I have 5 list of words, which basically act as values in a dictionary where the keys are the IDs of the documents.
For each document, I would like to apply some calculations and display the values and results of the calculation in a nested dictionary.
So far so good, I managed to do everything but I am failing in the easiest part.
When showing the resulting nested dictionary, it seems it's only iterating over the last element of each of the 5 lists, and therefore not showing all the elements...
Could anybody explain me where I am failing??
This is the original dictionary data_docs:
{'doc01': ['simpl', 'hello', 'world', 'test', 'python', 'code'],
'doc02': ['today', 'wonder', 'day'],
'doc03': ['studi', 'pac', 'today'],
'doc04': ['write', 'need', 'cup', 'coffe'],
'doc05': ['finish', 'pac', 'use', 'python']}
This is the result I am getting (missing 'simpl','hello', 'world', 'test', 'python' in doc01 as example):
{'doc01': {'code': 0.6989700043360189},
'doc02': {'day': 0.6989700043360189},
'doc03': {'today': 0.3979400086720376},
'doc04': {'coffe': 0.6989700043360189},
'doc05': {'python': 0.3979400086720376}}
And this is the code:
def tfidf (data, idf_score): #function, 2 dictionaries as parameters
tfidf = {} #dict for output
for word, val in data.items(): #for each word and value in data_docs(first dict)
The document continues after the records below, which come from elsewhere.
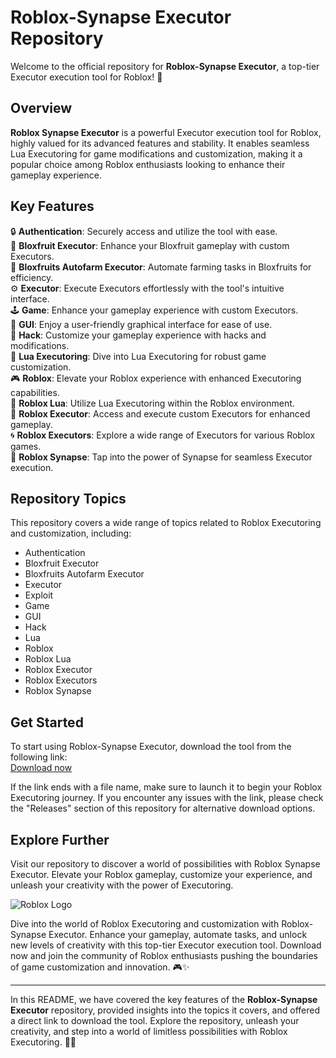 # Roblox-Synapse Executor Repository

Welcome to the official repository for **Roblox-Synapse Executor**, a top-tier Executor execution tool for Roblox! 🚀

## Overview

**Roblox Synapse Executor** is a powerful Executor execution tool for Roblox, highly valued for its advanced features and stability. It enables seamless Lua Executoring for game modifications and customization, making it a popular choice among Roblox enthusiasts looking to enhance their gameplay experience.

## Key Features

🔒 **Authentication**: Securely access and utilize the tool with ease.  
🍇 **Bloxfruit Executor**: Enhance your Bloxfruit gameplay with custom Executors.  
🌾 **Bloxfruits Autofarm Executor**: Automate farming tasks in Bloxfruits for efficiency.  
⚙️ **Executor**: Execute Executors effortlessly with the tool's intuitive interface.  
🕹️ **Game**: Enhance your gameplay experience with custom Executors.  
🎨 **GUI**: Enjoy a user-friendly graphical interface for ease of use.  
👾 **Hack**: Customize your gameplay experience with hacks and modifications.  
📜 **Lua Executoring**: Dive into Lua Executoring for robust game customization.  
🎮 **Roblox**: Elevate your Roblox experience with enhanced Executoring capabilities.  
🔧 **Roblox Lua**: Utilize Lua Executoring within the Roblox environment.  
📝 **Roblox Executor**: Access and execute custom Executors for enhanced gameplay.  
🌀 **Roblox Executors**: Explore a wide range of Executors for various Roblox games.  
🔷 **Roblox Synapse**: Tap into the power of Synapse for seamless Executor execution.

## Repository Topics

This repository covers a wide range of topics related to Roblox Executoring and customization, including:
- Authentication
- Bloxfruit Executor
- Bloxfruits Autofarm Executor
- Executor
- Exploit
- Game
- GUI
- Hack
- Lua
- Roblox
- Roblox Lua
- Roblox Executor
- Roblox Executors
- Roblox Synapse

## Get Started

To start using Roblox-Synapse Executor, download the tool from the following link:  
[Download now](https://github.com/warpath-100wr/Roblox-Synapse-eu/releases)

If the link ends with a file name, make sure to launch it to begin your Roblox Executoring journey. If you encounter any issues with the link, please check the "Releases" section of this repository for alternative download options.

## Explore Further

Visit our repository to discover a world of possibilities with Roblox Synapse Executor. Elevate your Roblox gameplay, customize your experience, and unleash your creativity with the power of Executoring.

![Roblox Logo](https://github.com/warpath-100wr/Roblox-Synapse-eu/releases)

Dive into the world of Roblox Executoring and customization with Roblox-Synapse Executor. Enhance your gameplay, automate tasks, and unlock new levels of creativity with this top-tier Executor execution tool. Download now and join the community of Roblox enthusiasts pushing the boundaries of game customization and innovation. 🎮✨

---

In this README, we have covered the key features of the **Roblox-Synapse Executor** repository, provided insights into the topics it covers, and offered a direct link to download the tool. Explore the repository, unleash your creativity, and step into a world of limitless possibilities with Roblox Executoring. 🚀🔧
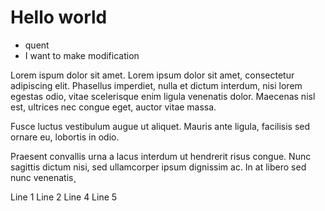 # Hello world

- quent
- I want to make modification

Lorem ispum dolor sit amet.
Lorem ipsum dolor sit amet, consectetur adipiscing elit. Phasellus imperdiet, nulla et dictum interdum, nisi lorem egestas odio, vitae scelerisque enim ligula venenatis dolor. Maecenas nisl est, ultrices nec congue eget, auctor vitae massa.

Fusce luctus vestibulum augue ut aliquet. Mauris ante ligula, facilisis sed ornare eu, lobortis in odio.

Praesent convallis urna a lacus interdum ut hendrerit risus congue. Nunc sagittis dictum nisi, sed ullamcorper ipsum dignissim ac. In at libero sed nunc venenatis¸

Line 1
Line 2
Line 4
Line 5
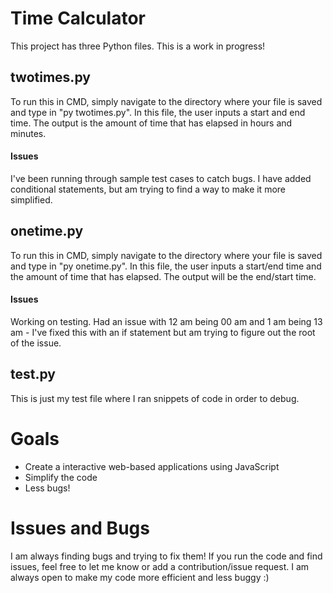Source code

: 
# Time Calculator

This project has three Python files. This is a work in progress!

## twotimes.py

To run this in CMD, simply navigate to the directory where your file is saved and type in "py twotimes.py".
In this file, the user inputs a start and end time. The output is the amount of time that has elapsed in hours and minutes.

#### Issues

I've been running through sample test cases to catch bugs. I have added conditional statements, but am trying to find a way to make it more simplified.

## onetime.py

To run this in CMD, simply navigate to the directory where your file is saved and type in "py onetime.py".
In this file, the user inputs a start/end time and the amount of time that has elapsed. The output will be the end/start time.

#### Issues

Working on testing. Had an issue with 12 am being 00 am and 1 am being 13 am - I've fixed this with an if statement but am trying to figure out the root of the issue.

## test.py

This is just my test file where I ran snippets of code in order to debug.

# Goals
- Create a interactive web-based applications using JavaScript
- Simplify the code
- Less bugs!

# Issues and Bugs

I am always finding bugs and trying to fix them! If you run the code and find issues, feel free to let me know or add a contribution/issue request. I am always open to make my code more efficient and less buggy :)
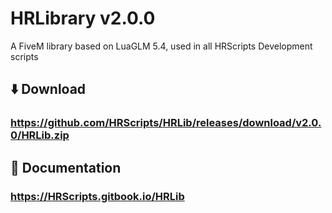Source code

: # HRLibrary v2.0.0
A FiveM library based on LuaGLM 5.4, used in all HRScripts Development scripts

## ⬇️ Download
### https://github.com/HRScripts/HRLib/releases/download/v2.0.0/HRLib.zip

## 📘 Documentation
### https://HRScripts.gitbook.io/HRLib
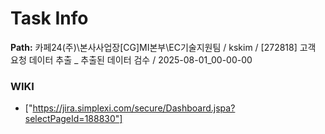 # Task Info

**Path:** 카페24(주)\본사사업장\[CG]MI본부\EC기술지원팀 / kskim / [272818] 고객 요청 데이터 추출 _ 추출된 데이터 검수 / 2025-08-01_00-00-00

### WIKI
- ["https://jira.simplexi.com/secure/Dashboard.jspa?selectPageId=188830"]

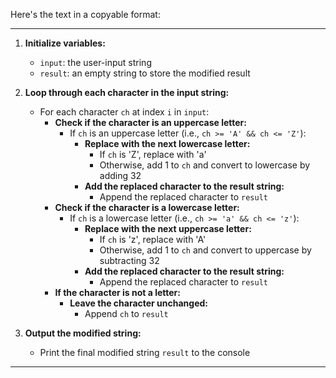 Here's the text in a copyable format:

---

1. **Initialize variables:**
    - `input`: the user-input string
    - `result`: an empty string to store the modified result

2. **Loop through each character in the input string:**
    - For each character `ch` at index `i` in `input`:
        - **Check if the character is an uppercase letter:**
            - If `ch` is an uppercase letter (i.e., `ch >= 'A' && ch <= 'Z'`):
                - **Replace with the next lowercase letter:**
                    - If `ch` is 'Z', replace with 'a'
                    - Otherwise, add 1 to `ch` and convert to lowercase by adding 32
                - **Add the replaced character to the result string:**
                    - Append the replaced character to `result`
        - **Check if the character is a lowercase letter:**
            - If `ch` is a lowercase letter (i.e., `ch >= 'a' && ch <= 'z'`):
                - **Replace with the next uppercase letter:**
                    - If `ch` is 'z', replace with 'A'
                    - Otherwise, add 1 to `ch` and convert to uppercase by subtracting 32
                - **Add the replaced character to the result string:**
                    - Append the replaced character to `result`
        - **If the character is not a letter:**
            - **Leave the character unchanged:**
                - Append `ch` to `result`

3. **Output the modified string:**
    - Print the final modified string `result` to the console

---

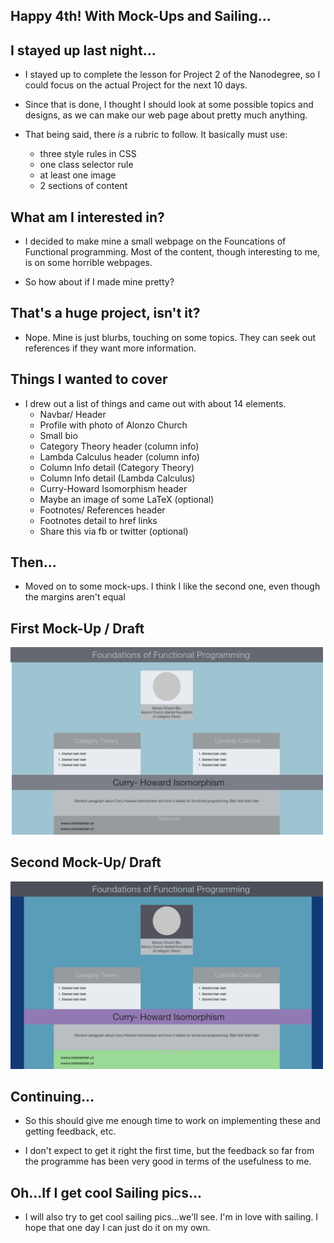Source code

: ## Happy 4th! With Mock-Ups and Sailing...

## I stayed up last night...

- I stayed up to complete the lesson for Project 2 of the Nanodegree, 
  so I could focus on the actual Project for the next 10 days.
  
- Since that is done, I thought I should look at some possible topics
  and designs, as we can make our web page about pretty much anything.
  
- That being said, there *is* a rubric to follow.
  It basically must use:
  * three style rules in CSS
  * one class selector rule 
  * at least one image
  * 2 sections of content
  
## What am I interested in?

- I decided to make mine a small webpage on the Founcations of 
  Functional programming. Most of the content, though 
  interesting to me, is on some horrible webpages.
  
- So how about if I made mine pretty?

## That's a huge project, isn't it?

- Nope. Mine is just blurbs, touching on some topics. 
  They can seek out references if they want more information.
  
## Things I wanted to cover 

- I drew out a list of things and came out with about 14 elements.
  * Navbar/ Header
  * Profile with photo of Alonzo Church
  * Small bio
  * Category Theory header (column info)
  * Lambda Calculus header (column info)
  * Column Info detail (Category Theory)
  * Column Info detail (Lambda Calculus)
  * Curry-Howard Isomorphism header
  * Maybe an image of some LaTeX (optional)
  * Footnotes/ References header 
  * Footnotes detail to href links
  * Share this via fb or twitter (optional)
  
 ## Then...
 
 - Moved on to some mock-ups. I think I like 
   the second one, even though the margins aren't equal
 
 ## First Mock-Up / Draft
 <img src="/images/drafts/firstdraft.png" width="500"> 
 
 ## Second Mock-Up/ Draft
 
 <img src="/images/drafts/seconddraft.png" width="500"> 
 
 ## Continuing...
 
 - So this should give me enough time to work on implementing these
   and getting feedback, etc.
   
 - I don't expect to get it right the first time, but the 
   feedback so far from the programme has been very good
   in terms of the usefulness to me.
 
 ## Oh...If I get cool Sailing pics...
 
 - I will also try to get cool sailing pics...we'll see.
   I'm in love with sailing. I hope that one day I can just 
   do it on my own. 
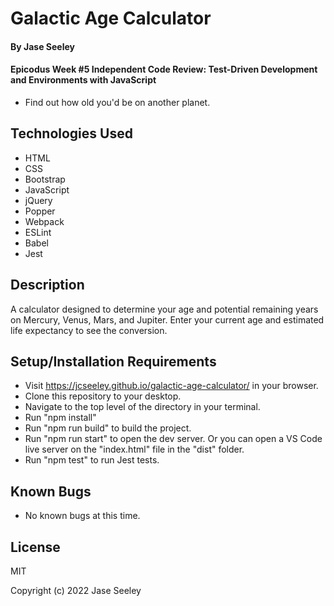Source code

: # Galactic Age Calculator

#### By Jase Seeley

#### Epicodus Week #5 Independent Code Review: Test-Driven Development and Environments with JavaScript  
* Find out how old you'd be on another planet.

## Technologies Used
* HTML
* CSS
* Bootstrap
* JavaScript
* jQuery
* Popper
* Webpack
* ESLint
* Babel
* Jest

## Description

A calculator designed to determine your age and potential remaining years on Mercury, Venus, Mars, and Jupiter. Enter your current age and estimated life expectancy to see the conversion.

## Setup/Installation Requirements

* Visit https://jcseeley.github.io/galactic-age-calculator/ in your browser.
* Clone this repository to your desktop.
* Navigate to the top level of the directory in your terminal.
* Run "npm install"
* Run "npm run build" to build the project.
* Run "npm run start" to open the dev server. Or you can open a VS Code live server on the "index.html" file in the "dist" folder.
* Run "npm test" to run Jest tests.

## Known Bugs

* No known bugs at this time.

## License

MIT

Copyright (c) 2022 Jase Seeley  
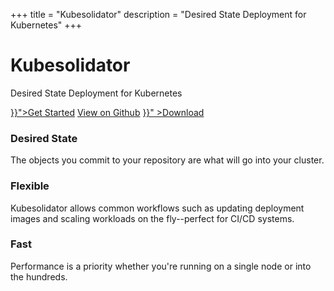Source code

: +++
title = "Kubesolidator"
description = "Desired State Deployment for Kubernetes"
+++

<div id="main">
  <div id="hero">
    <h1>Kubesolidator</h1>
    <p>Desired State Deployment for Kubernetes</p>
  </div>
  <div id="action-buttons">
    <a class="button primary big" href="{{< relref "getting-started.md" >}}">Get Started</a>
    <a class="button outline big" href="https://github.com/mnewswanger/kubesolidator" onclick="_gaq.push(['_trackEvent', 'kubesolidator', 'github']);">View on Github</a>
    <a class="button outline big" href="{{< relref "downloads.md" >}}" >Download</a>
  </div>
  <div id="kube-features">
    <div class="row gutters">
      <div class="col col-4 item">
        <!-- <figure>
          <img alt="Baseline" height="48" src="{{ "/img/kube/icon-baseline.png" | relURL }}" width="48">
        </figure> -->
        <h3>Desired State</h3>
        <p>The objects you commit to your repository are what will go into your cluster.</p>
      </div>
      <div class="col col-4 item">
        <!-- <figure>
          <img alt="Typography" height="48" src="{{ "/img/kube/icon-typo.png" | relURL }}" width="48">
        </figure> -->
        <h3>Flexible</h3>
        <p>Kubesolidator allows common workflows such as updating deployment images and scaling workloads on the fly--perfect for CI/CD systems.</p>
      </div>
      <div class="col col-4 item">
        <!-- <figure>
          <img alt="Minimalism" height="48" src="{{ "/img/kube/icon-minimalism.png" | relURL }}" width="48">
        </figure> -->
        <h3>Fast</h3>
        <p>Performance is a priority whether you're running on a single node or into the hundreds.</p>
      </div>
    </div>
  </div>
</div>

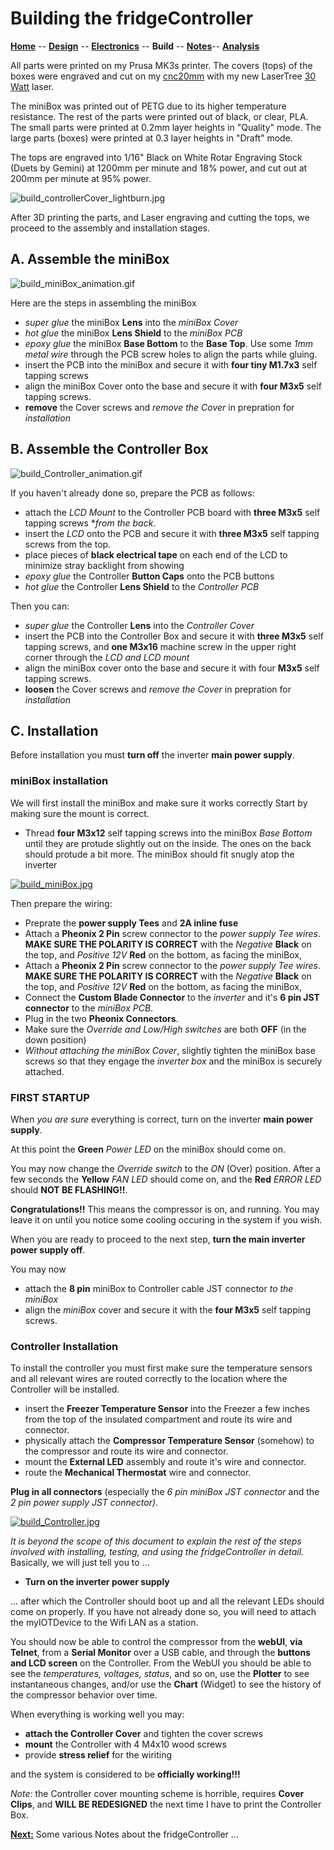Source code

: # Building the fridgeController

**[Home](readme.md)** --
**[Design](design.md)** --
**[Electronics](electronics.md)** --
**Build** --
**[Notes](notes.md)**--
**[Analysis](analysis.md)**

All parts were printed on my Prusa MK3s printer.  The covers
(tops) of the boxes were engraved and cut on my
[cnc20mm](machine) with my new
LaserTree [30 Watt]() laser.

The miniBox was printed out of PETG due to its higher temperature
resistance.  The rest of the parts were printed out of black, or
clear, PLA.  The small parts were printed at 0.2mm layer heights
in "Quality" mode.  The large parts (boxes) were printed at 0.3
layer heights in "Draft" mode.

The tops are engraved into 1/16" Black on White Rotar Engraving Stock
(Duets by Gemini) at 1200mm per minute and 18% power, and cut out at
200mm per minute at 95% power.

![build_controllerCover_lightburn.jpg](images/build_controllerCover_lightburn.jpg)

After 3D printing the parts, and Laser engraving and cutting the
tops, we proceed to the assembly and installation stages.


## A. Assemble the miniBox

![build_miniBox_animation.gif](images/build_miniBox_animation.gif)

Here are the steps in assembling the miniBox

- *super glue* the miniBox **Lens** into the *miniBox Cover*
- *hot glue* the miniBox **Lens Shield** to the *miniBox PCB*
- *epoxy glue* the miniBox **Base Bottom** to the **Base Top**.
  Use some *1mm metal wire* through the PCB screw holes to
  align the parts while gluing.
- insert the PCB into the miniBox and secure it with **four tiny
  M1.7x3** self tapping screws
- align the miniBox Cover onto the base and secure it with
  **four M3x5** self tapping screws.
- **remove** the Cover screws and *remove the Cover* in prepration for
  *installation*


## B. Assemble the Controller Box

![build_Controller_animation.gif](images/build_Controller_animation.gif)

If you haven't already done so, prepare the PCB as follows:

- attach the *LCD Mount* to the Controller PCB board with **three
  M3x5** self tapping screws **from the back*.
- insert the *LCD* onto the PCB and secure it with **three M3x5**
  self tapping screws from the top.
- place pieces of **black electrical tape** on each end of the LCD
  to minimize stray backlight from showing
- *epoxy glue* the Controller **Button Caps** onto the PCB buttons
- *hot glue* the Controller **Lens Shield** to the *Controller PCB*


Then you can:

- *super glue* the Controller **Lens** into the *Controller Cover*
- insert the PCB into the Controller Box and secure it with **three M3x5**
  self tapping screws, and **one M3x16** machine screw in the upper right
  corner through the *LCD and LCD mount*
- align the miniBox cover onto the base and secure it with
  four **M3x5** self tapping screws.
- **loosen** the Cover screws and *remove the Cover* in prepration for
  *installation*



## C. Installation

Before installation you must **turn off** the inverter **main power supply**.

### miniBox installation

We will first install the miniBox and make sure it works correctly
Start by making sure the mount is correct.

- Thread **four M3x12** self tapping screws into the miniBox *Base Bottom*
  until they are protude slightly out on the inside. The ones on the back
  should protude a bit more.  The miniBox should fit snugly atop the inverter

[![build_miniBox.jpg](images/build_miniBox.jpg)](images/build_miniBox_big.jpg)

Then prepare the wiring:

- Preprate the **power supply Tees** and **2A inline fuse**
- Attach a **Pheonix 2 Pin** screw connector to the *power supply Tee wires*.
  **MAKE SURE THE POLARITY IS CORRECT** with the *Negative* **Black** on the
  top, and *Positive 12V* **Red** on the bottom, as facing the miniBox,
- Attach a **Pheonix 2 Pin** screw connector to the *power supply Tee wires*.
  **MAKE SURE THE POLARITY IS CORRECT** with the *Negative* **Black** on the
  top, and *Positive 12V* **Red** on the bottom, as facing the miniBox,
- Connect the **Custom Blade Connector** to the *inverter* and it's
  **6 pin JST connector** to the *miniBox PCB*.
- Plug in the two **Pheonix Connectors**.
- Make sure the *Override and Low/High switches* are both **OFF** (in the down position)
- *Without attaching the miniBox Cover*, slightly tighten the miniBox base screws
  so that they engage the *inverter box* and the miniBox is securely attached.


### FIRST STARTUP

When *you are sure* everything is correct, turn on the inverter
**main power supply**.

At this point the **Green** *Power LED* on the miniBox should come on.

You may now change the *Override switch* to the *ON* (Over) position.
After a few seconds the **Yellow** *FAN LED* should come on, and
the **Red** *ERROR LED* should **NOT BE FLASHING!!**.

**Congratulations!!** This means the compressor is on, and running.
You may leave it on until you notice some cooling occuring in the
system if you wish.

When you are ready to proceed to the next
step, **turn the main inverter power supply off**.

You may now

- attach the **8 pin** miniBox to Controller cable JST connector
  *to the miniBox*
- align the *miniBox* cover and secure it with the **four M3x5**
  self tapping screws.

  
### Controller Installation

To install the controller you must first make sure the temperature
sensors and all relevant wires are routed correctly to the location
where the Controller will be installed.

- insert the **Freezer Temperature Sensor** into the Freezer
  a few inches from the top of the insulated compartment and
  route its wire and connector.
- physically attach the **Compressor Temperature Sensor** (somehow)
  to the compressor and route its wire and connector.
- mount the **External LED** assembly and route it's wire and
  connector.
- route the **Mechanical Thermostat** wire and connector.

**Plug in all connectors** (especially the *6 pin miniBox JST
connector* and the *2 pin power supply JST connector)*.

[![build_Controller.jpg](images/build_Controller.jpg)](images/build_Controller_big.jpg)

*It is beyond the scope of this document to explain the rest
of the steps involved with installing, testing, and using
the fridgeController in detail.*
Basically, we will just tell you to ...

- **Turn on the inverter power supply**

... after which the Controller should boot up and all the
relevant LEDs should come on properly.  If you have not already done so, you
will need to attach the myIOTDevice to the Wifi LAN as a station.

You should now be able to control the compressor from the **webUI**,
**via Telnet**, from a **Serial Monitor** over a USB cable, and
through the **buttons and LCD screen** on the Controller.
From the WebUI you should be able to see the *temperatures,
voltages, status*, and so on, use the **Plotter** to see
instantaneous changes, and/or use the **Chart** (Widget)
to see the history of the compressor behavior over time.

When everything is working well you may:

- **attach the Controller Cover** and tighten the cover screws
- **mount** the Controller with 4 M4x10 wood screws
- provide **stress relief** for the wiriting

and the system is considered to be **officially working!!!**

*Note:* the Controller cover mounting scheme is horrible,
requires **Cover Clips**, and **WILL BE REDESIGNED** the
next time I have to print the Controller Box.


[**Next:**](notes.md) Some various Notes about the fridgeController ...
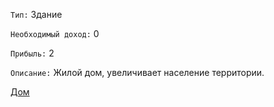 `Тип:` Здание

`Необходимый доход:` 0

`Прибыль:` 2

`Описание:` Жилой дом, увеличивает население территории.

[Дом](http://1.bp.blogspot.com/-d0uEPkYXyCo/T6YLgfzEMWI/AAAAAAAAM3k/4AKDxkmDJt4/s1600/%D0%94%D0%BE%D0%BC-1.jpg)
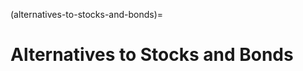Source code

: (alternatives-to-stocks-and-bonds)=
# Alternatives to Stocks and Bonds

[//]: # (TODO: [L] Write article)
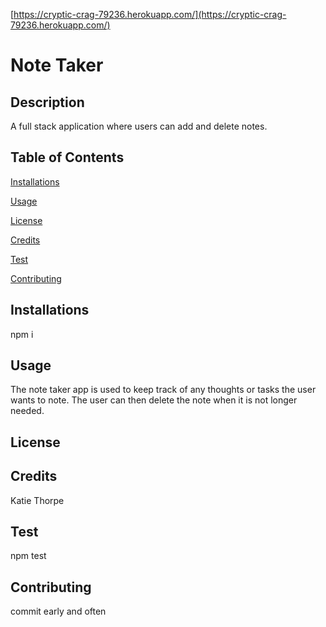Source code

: [https://cryptic-crag-79236.herokuapp.com/](https://cryptic-crag-79236.herokuapp.com/)
# Note Taker
## Description

A full stack application where users can add and delete notes.

## Table of Contents

[Installations](#Installations)

[Usage](#Usage)

[License](#License)

[Credits](#Credits)

[Test](#Test)

[Contributing](#Contributing)

## Installations

npm i
## Usage

The note taker app is used to keep track of any thoughts or tasks the user wants to note. The user can then delete the note when it is not longer needed.
## License

## Credits

Katie Thorpe
## Test

npm test
## Contributing

commit early and often
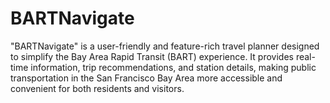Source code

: # BARTNavigate
 "BARTNavigate" is a user-friendly and feature-rich travel planner designed to simplify the Bay Area Rapid Transit (BART) experience. It provides real-time information, trip recommendations, and station details, making public transportation in the San Francisco Bay Area more accessible and convenient for both residents and visitors.

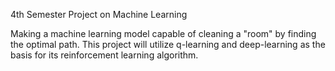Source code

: 4th Semester Project on Machine Learning

Making a machine learning model capable of cleaning a "room" by finding the optimal path.
This project will utilize q-learning and deep-learning as the basis for its reinforcement learning algorithm.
for v in val: #for each value in each list
a = val.count(v) #count the number of times that appears in that list
scores = {v :a * idf_score[v]} # dictionary that will act as value in the nested
tfidf[word] = scores #final dictionary, the key is doc01,doc02... and the value the above dict
return tfidf
tfidf(data_docs, idf_score)
Thanks,
CodePudding user response:
Did you mean to do this?
def tfidf(data, idf_score): # function, 2 dictionaries as parameters
tfidf = {} # dict for output
for word, val in data.items(): # for each word and value in data_docs(first dict)
scores = {} # <---- a new dict for each outer iteration
for v in val: # for each value in each list
a = val.count(v) # count the number of times that appears in that list
scores[v] = a * idf_score[v] # <---- keep adding items to the dictionary
tfidf[word] = scores # final dictionary, the key is doc01,doc02... and the value the above dict
return tfidf
... see my changes with <----- arrow :) Returns:
{'doc01': {'simpl': 1,
'hello': 1,
'world': 1,
'test': 1,
'python': 1,
'code': 1},
'doc02': {'today': 1, 'wonder': 1, 'day': 1},
'doc03': {'studi': 1, 'pac': 1, 'today': 1},
'doc04': {'write': 1, 'need': 1, 'cup': 1, 'coffe': 1},
'doc05': {'finish': 1, 'pac': 1, 'use': 1, 'python': 1}}